▶ TASK REQUIREMENTS
Write out the stretch of lines below that begins at the line with "first index such that" and ends at the line with "The set $\Omega'$", including both, exactly as given and nothing more.

==================================================

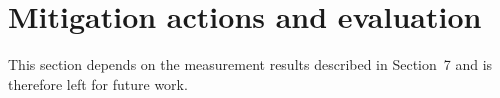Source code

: \section{Mitigation actions and evaluation}

This section depends on the measurement results described in Section~7 and is therefore
left for future work.
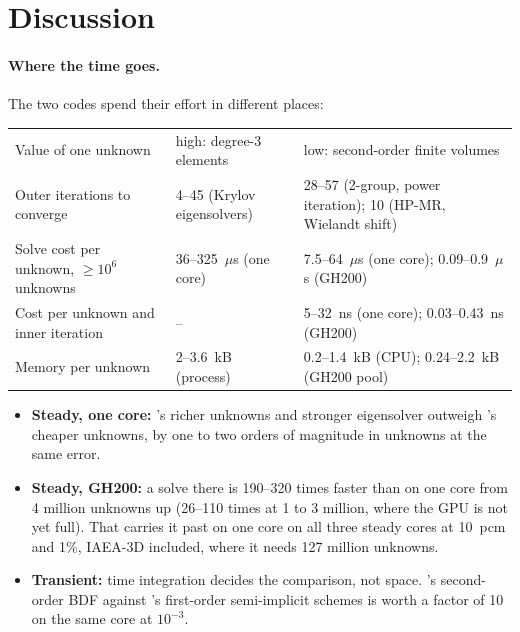 \section{Discussion}
\label{sec:discussion}

\paragraph{Where the time goes.} The two codes spend their effort in
different places:

\begin{center}\small
\begin{tabular}{p{4.0cm}p{5.0cm}p{5.9cm}}
\hline
 & \ffn{} & \garnet{} \\
\hline
Value of one unknown & high: degree-3 elements & low: second-order finite volumes \\
Outer iterations to converge & 4--45 (Krylov eigensolvers) & 28--57 (2-group, power iteration); 10 (HP-MR, Wielandt shift) \\
Solve cost per unknown, $\ge 10^6$ unknowns & 36--325~$\mu$s (one core) & 7.5--64~$\mu$s (one core); 0.09--0.9~$\mu$s (GH200) \\
Cost per unknown and inner iteration & -- & 5--32~ns (one core); 0.03--0.43~ns (GH200) \\
Memory per unknown & 2--3.6~kB (process) & 0.2--1.4~kB (CPU); 0.24--2.2~kB (GH200 pool) \\
\hline
\end{tabular}
\end{center}

\begin{itemize}
\item \textbf{Steady, one core:} \ffn's richer unknowns and stronger eigensolver
  outweigh \garnet's cheaper unknowns, by one to two orders of magnitude in
  unknowns at the same error.
\item \textbf{Steady, GH200:} a \garnet{} solve there is 190--320 times
  faster than on one core from 4 million unknowns up (26--110 times at 1 to
  3 million, where the GPU is not yet full). That carries it past \ffn{} on
  one core on all three steady cores at 10~pcm and 1\%, IAEA-3D included,
  where it needs 127 million unknowns.
\item \textbf{Transient:} time integration decides the comparison, not space.
  \garnet's second-order BDF against \ffn's first-order semi-implicit schemes is
  worth a factor of 10 on the same core at $10^{-3}$.
\end{itemize}


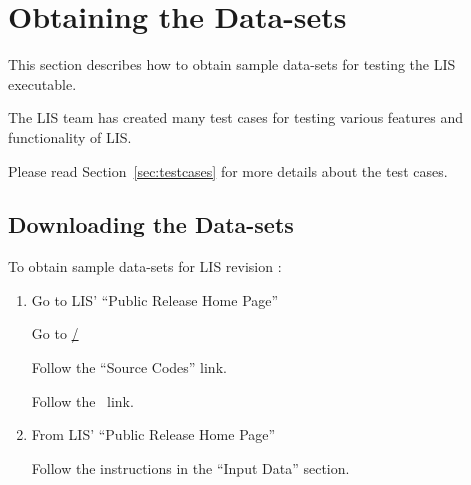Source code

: 
\section{Obtaining the Data-sets} \label{sec:obtain-data}

This section describes how to obtain sample data-sets for testing
the LIS executable.

The LIS team has created many test cases for testing various features and
functionality of LIS.

Please read Section~\ref{sec:testcases} for more details about the test cases.

\subsection{Downloading the Data-sets} \label{sec:downloaddata}
To obtain sample data-sets for LIS revision \lisrevision:

\begin{enumerate}
   \item Go to LIS' ``Public Release Home Page''

         Go to \hyperref{\lisurl/}{}{}{\lisurl/}
 
         Follow the ``Source Codes'' link.

         Follow the \lispublicrelease\ link.

   \item From LIS' ``Public Release Home Page''

         Follow the instructions in the ``Input Data'' section.

\end{enumerate}


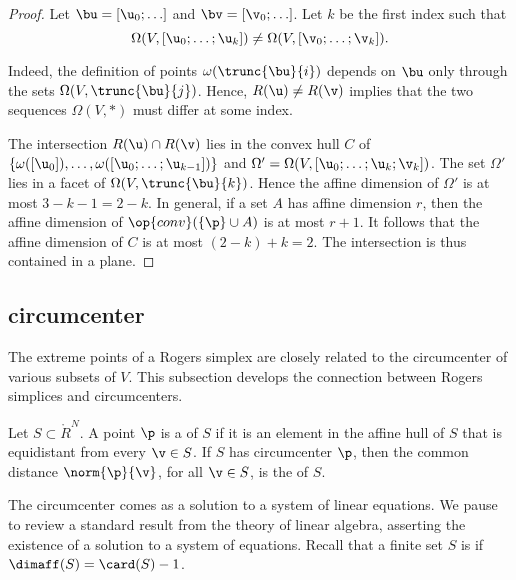 \begin{proof} Let $\bu = [\u_0;\ldots]$ and $\bv = [\v_0;\ldots]$.  
Let $k$ be the
first index such that
\begin{displaymath} 
\Omega(V,[\u_0;\ldots;\u_{k}]) \ne \Omega(V,[\v_0;\ldots;\v_{k}]).
\end{displaymath}

  Indeed, the definition of points
$\omega(\trunc{\bu}{i})$ depends on $\bu$ only through the sets
$\Omega(V,\trunc{\bu}{j})$.  Hence, $R(\u)\ne R(\v)$ implies that the
two sequences $\Omega(V,*)$ must differ at some index.

The intersection $R(\u)\cap R(\v)$ lies in the convex hull $C$ of
$\{\omega([\u_0]),\ldots,\omega( [\u_0;\ldots; \u_{k-1}])\}$ and
$\Omega'=\Omega(V,[\u_0;\ldots;\u_{k};\v_{k}])$.  The set $\Omega'$
lies in a facet of $\Omega(V,\trunc{\bu}{k})$.  Hence the affine
dimension of $\Omega'$ is at most $3-k-1=2-k$.  In general, if a set
$A$ has affine dimension $r$, then the affine dimension of
$\op{conv}(\{\p\}\cup A)$ is at most $r+1$.  It follows that the
affine dimension of $C$ is at most $(2-k)+ k = 2$.  The intersection
is thus contained in a plane.
\end{proof}


\subsection{circumcenter}

The extreme points of a Rogers simplex are closely related to the circumcenter
of various subsets of $V$.  This subsection develops the connection between
Rogers simplices and circumcenters.

\begin{definition} 
%
%
Let $S\subset\ring{R}^N$.  
A point $\p$ is a  of $S$ if it is an element
in the affine hull of $S$ that is equidistant from every $\v\in S$.  If $S$ has
circumcenter $\p$, then the common distance $\norm{\p}{\v}$, for all $\v\in S$,
is the  of  $S$.
\end{definition}

The circumcenter comes as a solution to a system of linear equations.
We pause to review a standard result from the theory of linear
algebra, asserting the existence of a solution to a system of
equations.  Recall that a finite set $S$ is  if $\dimaff(S) = \card(S) -1$.  
%
%

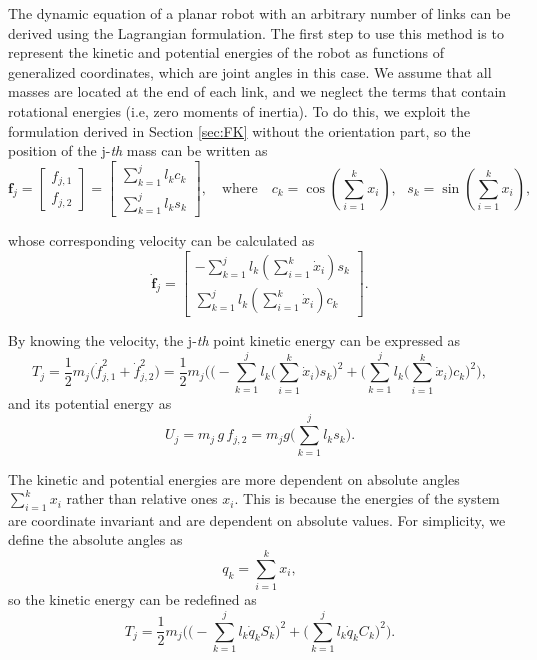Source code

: \documentclass[10pt,a4paper]{article} %
\begin{document}
The dynamic equation of a planar robot with an arbitrary number of links can be derived using the Lagrangian formulation. The first step to use this method is to represent the kinetic and potential energies of the robot as functions of generalized coordinates, which are joint angles in this case. We assume that all masses are located at the end of each link, and we neglect the terms that contain rotational energies (i.e, zero moments of inertia). To do this, we exploit the formulation derived in Section \ref{sec:FK} without the orientation part, so the position of the j-\emph{th} mass can be written as 
\begin{equation}
	\bm{f}_j = \begin{bmatrix}
	f_{j,1} \\ f_{j,2}
	\end{bmatrix} = \begin{bmatrix}
	\sum_{k=1}^j l_k c_k \\ \sum_{k=1}^j l_k s_k
	\end{bmatrix},  
	\quad\text{where}\quad
    c_k = \cos(\sum_{i=1}^{k} x_i), \ \ \ s_k = \sin(\sum_{i=1}^{k} x_i), 
    \label{eq:position}
\end{equation}

whose corresponding velocity can be calculated as
\begin{equation*}
	\bm{\dot{f}}_j = \begin{bmatrix} 
	-\sum_{k=1}^j l_k (\sum_{i=1}^{k} \dot{x}_i) s_k \\ \sum_{k=1}^j l_k (\sum_{i=1}^{k} \dot{x}_i) c_k
	\end{bmatrix}.
\end{equation*}

By knowing the velocity, the j-\emph{th} point kinetic energy can be expressed as
\begin{equation*}
	T_j = \frac{1}{2} m_j \big(\dot{f}_{j,1}^2+\dot{f}_{j,2}^2\big) 
	= \frac{1}{2} m_j \Bigg(\!\!\Big(\!-\sum_{k=1}^j l_k \Big(\sum_{i=1}^{k} \dot{x}_i\Big) s_k \!\Big)^{\!2} \!+\! 
	\Big(\sum_{k=1}^j l_k \Big(\sum_{i=1}^{k} \dot{x}_i\Big) c_k \!\Big)^{\!2}\!\Bigg), 
\end{equation*}
and its potential energy as
\begin{equation*}
	U_j = m_j \, g \, f_{j,2} =  m_j g \Big(\sum_{k=1}^j l_k s_k\Big).
\end{equation*}

The kinetic and potential energies are more dependent on absolute angles $\sum_{i=1}^{k}x_i$ rather than relative ones $x_i$. This is because the energies of the system are coordinate invariant and are dependent on absolute values. For simplicity, we define the absolute angles as 
\begin{equation*}
    q_k = \sum_{i=1}^{k} x_i,
\end{equation*}
so the kinetic energy can be redefined as
\begin{equation*}\label{eq:kinetic}
	T_j = \frac{1}{2} m_j \Big(\Big(-\sum_{k=1}^j l_k \dot{q}_k S_k\Big)^2+\Big(\sum_{k=1}^j l_k \dot{q}_{k} C_k\Big)^2\Big). 
\end{equation*}
\end{document}
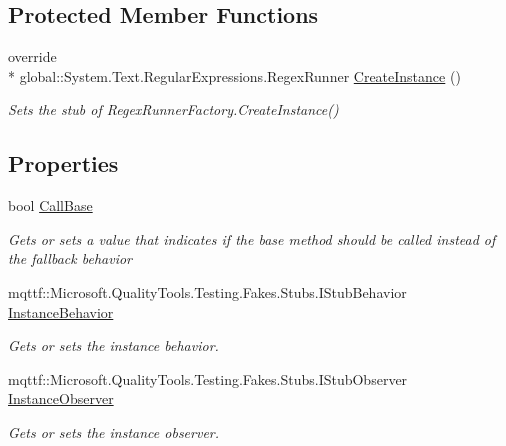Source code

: \subsection*{Protected Member Functions}
\begin{DoxyCompactItemize}
\item 
override \\*
global\-::\-System.\-Text.\-Regular\-Expressions.\-Regex\-Runner \hyperlink{class_system_1_1_text_1_1_regular_expressions_1_1_fakes_1_1_stub_regex_runner_factory_a3bc108f85c9f34a28230f657f5c21f95}{Create\-Instance} ()
\begin{DoxyCompactList}\small\item\em Sets the stub of Regex\-Runner\-Factory.\-Create\-Instance()\end{DoxyCompactList}\end{DoxyCompactItemize}
\subsection*{Properties}
\begin{DoxyCompactItemize}
\item 
bool \hyperlink{class_system_1_1_text_1_1_regular_expressions_1_1_fakes_1_1_stub_regex_runner_factory_a84834e2b095d8d65d80a3720331bb1a9}{Call\-Base}
\begin{DoxyCompactList}\small\item\em Gets or sets a value that indicates if the base method should be called instead of the fallback behavior\end{DoxyCompactList}\item 
mqttf\-::\-Microsoft.\-Quality\-Tools.\-Testing.\-Fakes.\-Stubs.\-I\-Stub\-Behavior \hyperlink{class_system_1_1_text_1_1_regular_expressions_1_1_fakes_1_1_stub_regex_runner_factory_a22cfd533332e4278733485b4012261ff}{Instance\-Behavior}
\begin{DoxyCompactList}\small\item\em Gets or sets the instance behavior.\end{DoxyCompactList}\item 
mqttf\-::\-Microsoft.\-Quality\-Tools.\-Testing.\-Fakes.\-Stubs.\-I\-Stub\-Observer \hyperlink{class_system_1_1_text_1_1_regular_expressions_1_1_fakes_1_1_stub_regex_runner_factory_aa2a4e9f49b07cf0f9312f82ee272a59c}{Instance\-Observer}
\begin{DoxyCompactList}\small\item\em Gets or sets the instance observer.\end{DoxyCompactList}\end{DoxyCompactItemize}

==================================================

▶ TASK SOLUTION
first index such that
\begin{displaymath} 
\Omega(V,[\u_0;\ldots;\u_{k}]) \ne \Omega(V,[\v_0;\ldots;\v_{k}]).
\end{displaymath}

  Indeed, the definition of points
$\omega(\trunc{\bu}{i})$ depends on $\bu$ only through the sets
$\Omega(V,\trunc{\bu}{j})$.  Hence, $R(\u)\ne R(\v)$ implies that the
two sequences $\Omega(V,*)$ must differ at some index.

The intersection $R(\u)\cap R(\v)$ lies in the convex hull $C$ of
$\{\omega([\u_0]),\ldots,\omega( [\u_0;\ldots; \u_{k-1}])\}$ and
$\Omega'=\Omega(V,[\u_0;\ldots;\u_{k};\v_{k}])$.  The set $\Omega'$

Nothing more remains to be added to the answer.